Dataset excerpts
[Start of section]
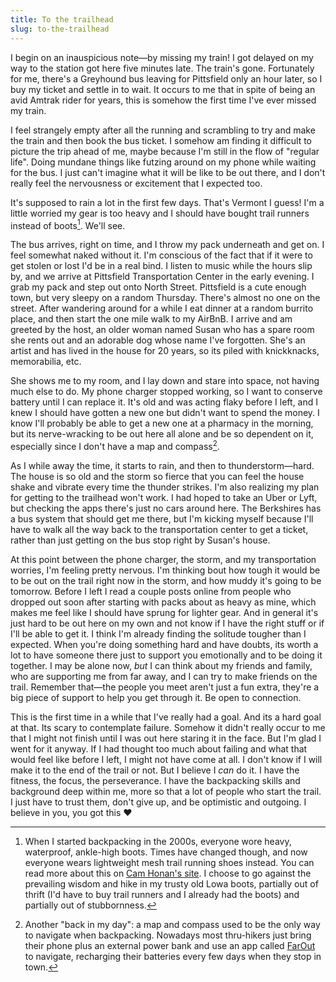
 ```yaml
---
title: To the trailhead
slug: to-the-trailhead
---
```


I begin on an inauspicious note—by missing my train! I got delayed on my way to the station got here five minutes late. The train's gone. Fortunately for me, there's a Greyhound bus leaving for Pittsfield only an hour later, so I buy my ticket and settle in to wait. It occurs to me that in spite of being an avid Amtrak rider for years, this is somehow the first time I've ever missed my train.

I feel strangely empty after all the running and scrambling to try and make the train and then book the bus ticket. I somehow am finding it difficult to picture the trip ahead of me, maybe because I'm still in the flow of "regular life". Doing mundane things like futzing around on my phone while waiting for the bus. I just can't imagine what it will be like to be out there, and I don't really feel the nervousness or excitement that I expected too.

It's supposed to rain a lot in the first few days. That's Vermont I guess! I'm a little worried my gear is too heavy and I should have bought trail runners instead of boots[^1]. We'll see.

The bus arrives, right on time, and I throw my pack underneath and get on. I feel somewhat naked without it. I'm conscious of the fact that if it were to get stolen or lost I'd be in a real bind. I listen to music while the hours slip by, and we arrive at Pittsfield Transportation Center in the early evening. I grab my pack and step out onto North Street. Pittsfield is a cute enough town, but very sleepy on a random Thursday. There's almost no one on the street. After wandering around for a while I eat dinner at a random burrito place, and then start the one mile walk to my AirBnB. I arrive and am greeted by the host, an older woman named Susan who has a spare room she rents out and an adorable dog whose name I've forgotten. She's an artist and has lived in the house for 20 years, so its piled with knickknacks, memorabilia, etc.

She shows me to my room, and I lay down and stare into space, not having much else to do. My phone charger stopped working, so I want to conserve battery until I can replace it. It's old and was acting flaky before I left, and I knew I should have gotten a new one but didn't want to spend the money. I know I'll probably be able to get a new one at a pharmacy in the morning, but its nerve-wracking to be out here all alone and be so dependent on it, especially since I don't have a map and compass[^2].

As I while away the time, it starts to rain, and then to thunderstorm—hard. The house is so old and the storm so fierce that you can feel the house shake and vibrate every time the thunder strikes. I'm also realizing my plan for getting to the trailhead won't work. I had hoped to take an Uber or Lyft, but checking the apps there's just no cars around here. The Berkshires has a bus system that should get me there, but I'm kicking myself because I'll have to walk all the way back to the transportation center to get a ticket, rather than just getting on the bus stop right by Susan's house.

At this point between the phone charger, the storm, and my transportation worries, I'm feeling pretty nervous. I'm thinking bout how tough it would be to be out on the trail right now in the storm, and how muddy it's going to be tomorrow. Before I left I read a couple posts online from people who dropped out soon after starting with packs about as heavy as mine, which makes me feel like I should have sprung for lighter gear. And in general it's just hard to be out here on my own and not know if I have the right stuff or if I'll be able to get it. I think I'm already finding the solitude tougher than I expected. When you're doing something hard and have doubts, its worth a lot to have someone there just to support you emotionally and to be doing it together. I may be alone now, *but* I can think about my friends and family, who are supporting me from far away, and I can try to make friends on the trail. Remember that—the people you meet aren't just a fun extra, they're a big piece of support to help you get through it. Be open to connection.

This is the first time in a while that I've really had a goal. And its a hard goal at that. Its scary to contemplate failure. Somehow it didn't really occur to me that I might not finish until I was out here staring it in the face. But I'm glad I went for it anyway. If I had thought too much about failing and what that would feel like before I left, I might not have come at all. I don't know if I will make it to the end of the trail or not. But I believe I *can* do it. I have the fitness, the focus, the perseverance. I have the backpacking skills and background deep within me, more so that a lot of people who start the trail. I just have to trust them, don't give up, and be optimistic and outgoing. I believe in you, you got this ❤️



[^1]: When I started backpacking in the 2000s, everyone wore heavy, waterproof, ankle-high boots. Times have changed though, and now everyone wears lightweight mesh trail running shoes instead. You can read more about this on [Cam Honan's site](https://www.thehikinglife.com/2020/08/trail-runners-vs-hiking-boots-a-30-year-perspective/). I choose to go against the prevailing wisdom and hike in my trusty old Lowa boots, partially out of thrift (I'd have to buy trail runners and I already had the boots) and partially out of stubbornness.
[^2]: Another "back in my day": a map and compass used to be the only way to navigate when backpacking. Nowadays most thru-hikers just bring their phone plus an external power bank and use an app called [FarOut](https://faroutguides.com/) to navigate, recharging their batteries every few days when they stop in town.
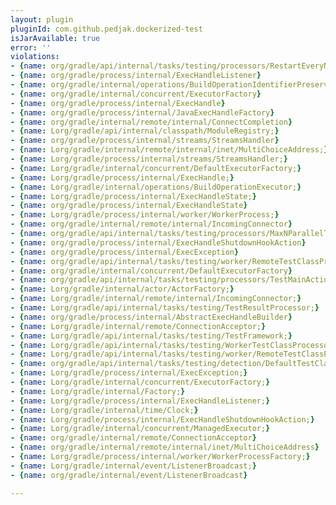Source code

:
 ```yaml
---
layout: plugin
pluginId: com.github.pedjak.dockerized-test
isJarAvailable: true
error: ''
violations:
- {name: org/gradle/api/internal/tasks/testing/processors/RestartEveryNTestClassProcessor}
- {name: org/gradle/process/internal/ExecHandleListener}
- {name: org/gradle/internal/operations/BuildOperationIdentifierPreservingRunnable}
- {name: org/gradle/internal/concurrent/ExecutorFactory}
- {name: org/gradle/process/internal/ExecHandle}
- {name: org/gradle/process/internal/JavaExecHandleFactory}
- {name: org/gradle/internal/remote/internal/ConnectCompletion}
- {name: Lorg/gradle/api/internal/classpath/ModuleRegistry;}
- {name: org/gradle/process/internal/streams/StreamsHandler}
- {name: Lorg/gradle/internal/remote/internal/inet/MultiChoiceAddress;}
- {name: Lorg/gradle/process/internal/streams/StreamsHandler;}
- {name: Lorg/gradle/internal/concurrent/DefaultExecutorFactory;}
- {name: Lorg/gradle/process/internal/ExecHandle;}
- {name: Lorg/gradle/internal/operations/BuildOperationExecutor;}
- {name: Lorg/gradle/process/internal/ExecHandleState;}
- {name: org/gradle/process/internal/ExecHandleState}
- {name: Lorg/gradle/process/internal/worker/WorkerProcess;}
- {name: org/gradle/internal/remote/internal/IncomingConnector}
- {name: org/gradle/api/internal/tasks/testing/processors/MaxNParallelTestClassProcessor}
- {name: org/gradle/process/internal/ExecHandleShutdownHookAction}
- {name: org/gradle/process/internal/ExecException}
- {name: org/gradle/api/internal/tasks/testing/worker/RemoteTestClassProcessor}
- {name: org/gradle/internal/concurrent/DefaultExecutorFactory}
- {name: org/gradle/api/internal/tasks/testing/processors/TestMainAction}
- {name: Lorg/gradle/internal/actor/ActorFactory;}
- {name: Lorg/gradle/internal/remote/internal/IncomingConnector;}
- {name: Lorg/gradle/api/internal/tasks/testing/TestResultProcessor;}
- {name: org/gradle/process/internal/AbstractExecHandleBuilder}
- {name: Lorg/gradle/internal/remote/ConnectionAcceptor;}
- {name: Lorg/gradle/api/internal/tasks/testing/TestFramework;}
- {name: Lorg/gradle/api/internal/tasks/testing/WorkerTestClassProcessorFactory;}
- {name: Lorg/gradle/api/internal/tasks/testing/worker/RemoteTestClassProcessor;}
- {name: org/gradle/api/internal/tasks/testing/detection/DefaultTestClassScanner}
- {name: Lorg/gradle/process/internal/ExecException;}
- {name: Lorg/gradle/internal/concurrent/ExecutorFactory;}
- {name: Lorg/gradle/internal/Factory;}
- {name: Lorg/gradle/process/internal/ExecHandleListener;}
- {name: Lorg/gradle/internal/time/Clock;}
- {name: Lorg/gradle/process/internal/ExecHandleShutdownHookAction;}
- {name: Lorg/gradle/internal/concurrent/ManagedExecutor;}
- {name: org/gradle/internal/remote/ConnectionAcceptor}
- {name: org/gradle/internal/remote/internal/inet/MultiChoiceAddress}
- {name: Lorg/gradle/process/internal/worker/WorkerProcessFactory;}
- {name: Lorg/gradle/internal/event/ListenerBroadcast;}
- {name: org/gradle/internal/event/ListenerBroadcast}

---
```

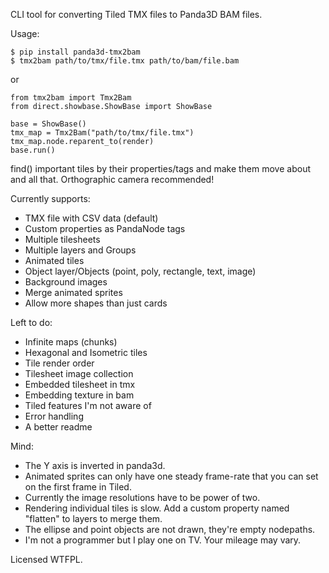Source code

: CLI tool for converting Tiled TMX files to Panda3D BAM files.

Usage:
```
$ pip install panda3d-tmx2bam
$ tmx2bam path/to/tmx/file.tmx path/to/bam/file.bam
```
or
```
from tmx2bam import Tmx2Bam
from direct.showbase.ShowBase import ShowBase

base = ShowBase()
tmx_map = Tmx2Bam("path/to/tmx/file.tmx")
tmx_map.node.reparent_to(render)
base.run()
```

find() important tiles by their properties/tags and make them move about and all that. Orthographic camera recommended!

Currently supports:
* TMX file with CSV data (default)
* Custom properties as PandaNode tags
* Multiple tilesheets
* Multiple layers and Groups
* Animated tiles
* Object layer/Objects (point, poly, rectangle, text, image)
* Background images
* Merge animated sprites
* Allow more shapes than just cards

Left to do:
* Infinite maps (chunks)
* Hexagonal and Isometric tiles
* Tile render order
* Tilesheet image collection
* Embedded tilesheet in tmx
* Embedding texture in bam
* Tiled features I'm not aware of
* Error handling
* A better readme

Mind:
* The Y axis is inverted in panda3d.
* Animated sprites can only have one steady frame-rate that you can set on the first frame in Tiled.
* Currently the image resolutions have to be power of two.
* Rendering individual tiles is slow. Add a custom property named "flatten" to layers to merge them.
* The ellipse and point objects are not drawn, they're empty nodepaths.
* I'm not a programmer but I play one on TV. Your mileage may vary.

Licensed WTFPL.
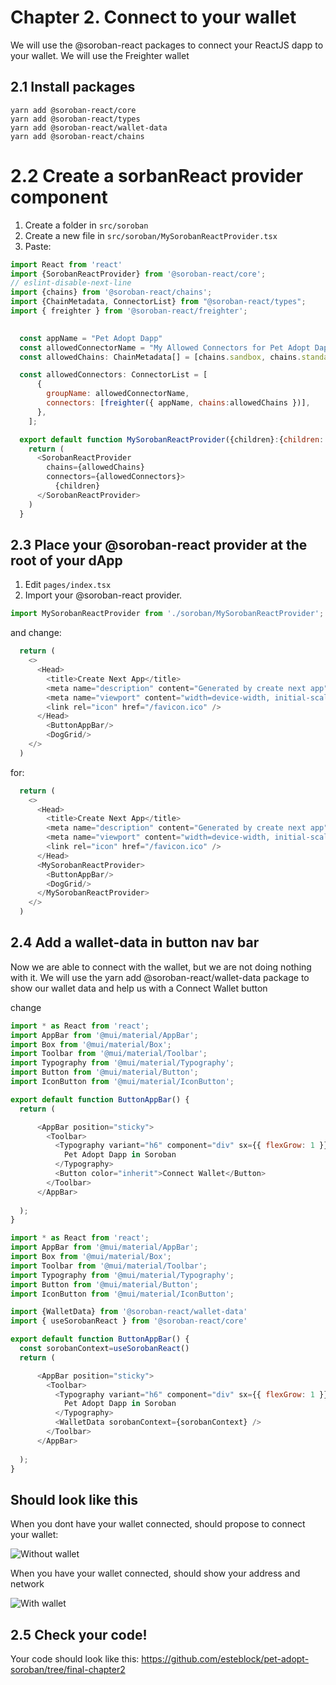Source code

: # Chapter 2. Connect to your wallet

We will use the @soroban-react packages to connect your ReactJS dapp to your wallet.
We will use the Freighter wallet

## 2.1 Install packages
```
yarn add @soroban-react/core
yarn add @soroban-react/types
yarn add @soroban-react/wallet-data
yarn add @soroban-react/chains
```

# 2.2 Create a sorbanReact provider component


1. Create a folder in `src/soroban`
1. Create a new file in `src/soroban/MySorobanReactProvider.tsx`
1. Paste:

```javascript
import React from 'react'
import {SorobanReactProvider} from '@soroban-react/core';
// eslint-disable-next-line
import {chains} from '@soroban-react/chains';
import {ChainMetadata, ConnectorList} from "@soroban-react/types";
import { freighter } from '@soroban-react/freighter';

 
  const appName = "Pet Adopt Dapp"
  const allowedConnectorName = "My Allowed Connectors for Pet Adopt Dapp"
  const allowedChains: ChainMetadata[] = [chains.sandbox, chains.standalone, chains.futurenet];

  const allowedConnectors: ConnectorList = [
      {
        groupName: allowedConnectorName,
        connectors: [freighter({ appName, chains:allowedChains })],
      },
    ];

  export default function MySorobanReactProvider({children}:{children: React.ReactNode}) {
    return (
      <SorobanReactProvider
        chains={allowedChains}
        connectors={allowedConnectors}>
          {children}
      </SorobanReactProvider>
    )
  } 
```

## 2.3 Place your @soroban-react provider at the root of your dApp
1. Edit `pages/index.tsx`
2. Import your @soroban-react provider. 
```javascript
import MySorobanReactProvider from './soroban/MySorobanReactProvider';
```
and change:
```javascript
  return (
    <>
      <Head>
        <title>Create Next App</title>
        <meta name="description" content="Generated by create next app" />
        <meta name="viewport" content="width=device-width, initial-scale=1" />
        <link rel="icon" href="/favicon.ico" />
      </Head>
        <ButtonAppBar/>
        <DogGrid/>
    </>
  )
```


for:
```javascript
  return (
    <>
      <Head>
        <title>Create Next App</title>
        <meta name="description" content="Generated by create next app" />
        <meta name="viewport" content="width=device-width, initial-scale=1" />
        <link rel="icon" href="/favicon.ico" />
      </Head>
      <MySorobanReactProvider>
        <ButtonAppBar/>
        <DogGrid/>
      </MySorobanReactProvider>
    </>
  )
```

## 2.4 Add a wallet-data in button nav bar
Now we are able to connect with the wallet, but we are not doing nothing with it.
We will use the yarn add @soroban-react/wallet-data package to show our wallet data and help us with a Connect Wallet button

change
``` javascript
import * as React from 'react';
import AppBar from '@mui/material/AppBar';
import Box from '@mui/material/Box';
import Toolbar from '@mui/material/Toolbar';
import Typography from '@mui/material/Typography';
import Button from '@mui/material/Button';
import IconButton from '@mui/material/IconButton';

export default function ButtonAppBar() {
  return (

      <AppBar position="sticky">
        <Toolbar>
          <Typography variant="h6" component="div" sx={{ flexGrow: 1 }}>
            Pet Adopt Dapp in Soroban
          </Typography>
          <Button color="inherit">Connect Wallet</Button>
        </Toolbar>
      </AppBar>
  
  );
}

```

```javascript
import * as React from 'react';
import AppBar from '@mui/material/AppBar';
import Box from '@mui/material/Box';
import Toolbar from '@mui/material/Toolbar';
import Typography from '@mui/material/Typography';
import Button from '@mui/material/Button';
import IconButton from '@mui/material/IconButton';

import {WalletData} from '@soroban-react/wallet-data'
import { useSorobanReact } from '@soroban-react/core'

export default function ButtonAppBar() {
  const sorobanContext=useSorobanReact()
  return (

      <AppBar position="sticky">
        <Toolbar>
          <Typography variant="h6" component="div" sx={{ flexGrow: 1 }}>
            Pet Adopt Dapp in Soroban
          </Typography>
          <WalletData sorobanContext={sorobanContext} />
        </Toolbar>
      </AppBar>
  
  );
}

```

## Should look like this
When you dont have your wallet connected, should propose to connect your wallet:

![Without wallet](./img/without-wallet.png "Without wallet")

When you have your wallet connected, should show your address and network

![With wallet](./img/with-wallet.png "With wallet")
## 2.5 Check your code!
Your code should look like this:
https://github.com/esteblock/pet-adopt-soroban/tree/final-chapter2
[End of section]
__WORK REQUIRED__
Return the lines exactly as they stand, from the start of the entries through the line holding "It's supposed to"; omit the pictures.

__SOLUTION__
 ```yaml
---
title: To the trailhead
slug: to-the-trailhead
---
```


I begin on an inauspicious note—by missing my train! I got delayed on my way to the station got here five minutes late. The train's gone. Fortunately for me, there's a Greyhound bus leaving for Pittsfield only an hour later, so I buy my ticket and settle in to wait. It occurs to me that in spite of being an avid Amtrak rider for years, this is somehow the first time I've ever missed my train.

I feel strangely empty after all the running and scrambling to try and make the train and then book the bus ticket. I somehow am finding it difficult to picture the trip ahead of me, maybe because I'm still in the flow of "regular life". Doing mundane things like futzing around on my phone while waiting for the bus. I just can't imagine what it will be like to be out there, and I don't really feel the nervousness or excitement that I expected too.

It's supposed to rain a lot in the first few days. That's Vermont I guess! I'm a little worried my gear is too heavy and I should have bought trail runners instead of boots[^1]. We'll see.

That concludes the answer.